Hughes & Sawyer, for appellee.

OPINION

MCCLAIN, C. J.

The facts which the evidence tended to establish, so far as material for the determination of the errors relied upon, are as follows: The scene of the accident was an uninclosed and unimproved tract of rough land, covered with trees, brush and weeds, belonging to one Hubinger, constituting a portion of the premises occupied by him as a residence, and extending from a fence or wall, which constituted the boundary between the improved and the unimproved portions of his tract, to the river. Over this portion of Hubinger's property, the defendant was maintaining its electric light and power wires supported on poles, the wires being in general insulated. Deceased, a boy of fourteen years of age, with two companions a few years older, went upon this uninclosed and unimproved portion of Hubinger's premises to get some zinc which had been thrown away, in order that they might sell it for junk. Deceased in some way came in contact with defendant's wire where it had been allowed to sag and where the insulation had been worn off, apparently by contact with a tree, and was instantly killed by the shock. The evidence tended to show that there were some paths running in various directions across this unimproved portion of Hubinger's property, along which persons were in the habit of passing. It may fairly be said to have been a question for the jury, under the evidence, whether Hubinger had to such an extent forbidden and tried to prevent people crossing there as that deceased and his companions going on the land without express permission were to be considered trespassers, or whether they were bare licensees, or licensees by implied invitation. It is not contended that deceased and his companions had been directly forbidden to come upon the premises. The assigned errors argued for appellant relate to certain special findings of the jury bearing on the questions whether deceased was so far a trespasser and without right at the place where the accident occurred that the defendant owed him no duty, and whether there is any evidence that the negligence of the defendant in allowing its wire to sag and become uninsulated at the place of the accident was the proximate cause of decedent's death.

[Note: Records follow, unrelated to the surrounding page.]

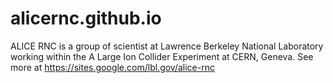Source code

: # alicernc.github.io

ALICE RNC is a group of scientist at Lawrence Berkeley National Laboratory working within the A Large Ion Collider Experiment at CERN, Geneva.
See more at <https://sites.google.com/lbl.gov/alice-rnc>
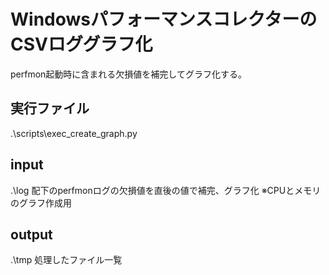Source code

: # WindowsパフォーマンスコレクターのCSVロググラフ化
perfmon起動時に含まれる欠損値を補完してグラフ化する。

## 実行ファイル
.\scripts\exec_create_graph.py

## input
.\log
配下のperfmonログの欠損値を直後の値で補完、グラフ化
※CPUとメモリのグラフ作成用

## output
.\tmp
処理したファイル一覧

The evidence tended to show that the portion of Hubinger's premises on which the accident occurred was so far generally used by the public that the defendant was bound to anticipate danger to some one from allowing its wire without proper insulation to sag so that persons thus using the premises were in danger of coming in contact with it and receiving injury, and the court instructed the jury that, if it was found from a preponderance of the evidence that the place where the injury occurred was so resorted to by persons generally, of which fact defendant's servants had knowledge or should have had knowledge under the circumstances, then it was the duty of defendant through its servants to exercise ordinary care and diligence to prevent such danger, and the failure to exercise such care and diligence would constitute negligence on the part of the defendant. As to the correctness of this instruction or the sufficiency of the evidence to support a verdict based on the negligence of the defendant, no complaint is made. But it is contended for appellant that in answers to interrogatories submitted to them the jury specially found deceased to have been on the premises without right. These findings so far as material to this question were as follows:

Int. 8. Did William Connell have the consent of the owner or occupant of the land where the alleged injury occurred, to go upon said land at said time? A. No. Int. 9. Was William Connell at the time and place of said accident on premises where he had a right to be? A. No. . . . Int. 11. Did J. C. Hubinger prior to, and including the time of, the accident forbid persons from entering upon the land where the alleged injury occurred? A. Yes. . . . Int. 14. Was the place where the alleged injury occurred public or private at said time? A. Private. Int. 15. Was William Connell invited to go upon said land at the place where said injury occurred at the time of same? A. No.

In determining the legal effect of these findings, it is proper to take into consideration the instructions in which the jury were told, after being properly instructed with reference to defendant's negligence as already indicated, that a trespasser is one who enters upon the land of another without the consent, either express or implied, of the owner or occupier thereof, but persons entering such land with the implied consent of the owner or occupier would not be regarded as trespassers; that if the public generally went upon the premises in question without objection on the part of the owner, and this was generally known, then persons entering upon such premises could not be regarded as trespassers or wrongdoers, by merely so entering; that, if it should be found that Hubinger forbade people entering upon his premises, then persons entering against his objection must be regarded as trespassers; and that, if deceased knew that he was going upon said premises against the objections of the said Hubinger, he was a trespasser at the time and place of the injury, and plaintiff could not recover.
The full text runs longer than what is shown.